Below are records; reply with nothing but the number of lines in them that contain "problem".
** Opening PROVIDED DATA block **
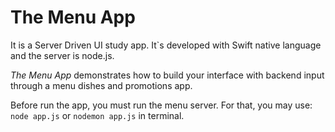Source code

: # The Menu App #

It is a Server Driven UI study app. It`s developed with Swift native language and the server is node.js.

*The Menu App* demonstrates how to build your interface with backend input through a menu dishes and promotions app.

Before run the app, you must run the menu server. For that, you may use: `node app.js` or `nodemon app.js` in terminal.
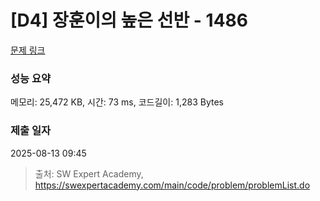 # [D4] 장훈이의 높은 선반 - 1486 

[문제 링크](https://swexpertacademy.com/main/code/problem/problemDetail.do?contestProbId=AV2b7Yf6ABcBBASw) 

### 성능 요약

메모리: 25,472 KB, 시간: 73 ms, 코드길이: 1,283 Bytes

### 제출 일자

2025-08-13 09:45



> 출처: SW Expert Academy, https://swexpertacademy.com/main/code/problem/problemList.do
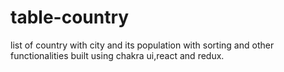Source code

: # table-country
list of country with city and its population with sorting and other functionalities built using chakra ui,react and redux.
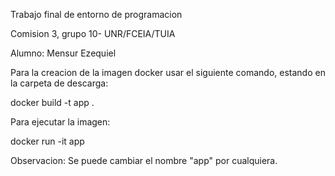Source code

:Trabajo final de entorno de programacion

Comision 3, grupo 10- UNR/FCEIA/TUIA

Alumno: Mensur Ezequiel

Para la creacion de la imagen docker usar el siguiente comando, estando en la carpeta de descarga:

docker build -t app .

Para ejecutar la imagen:

docker run -it app

Observacion: Se puede cambiar el nombre "app" por cualquiera.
** Closing PROVIDED DATA block **
## TASK OUTPUT
2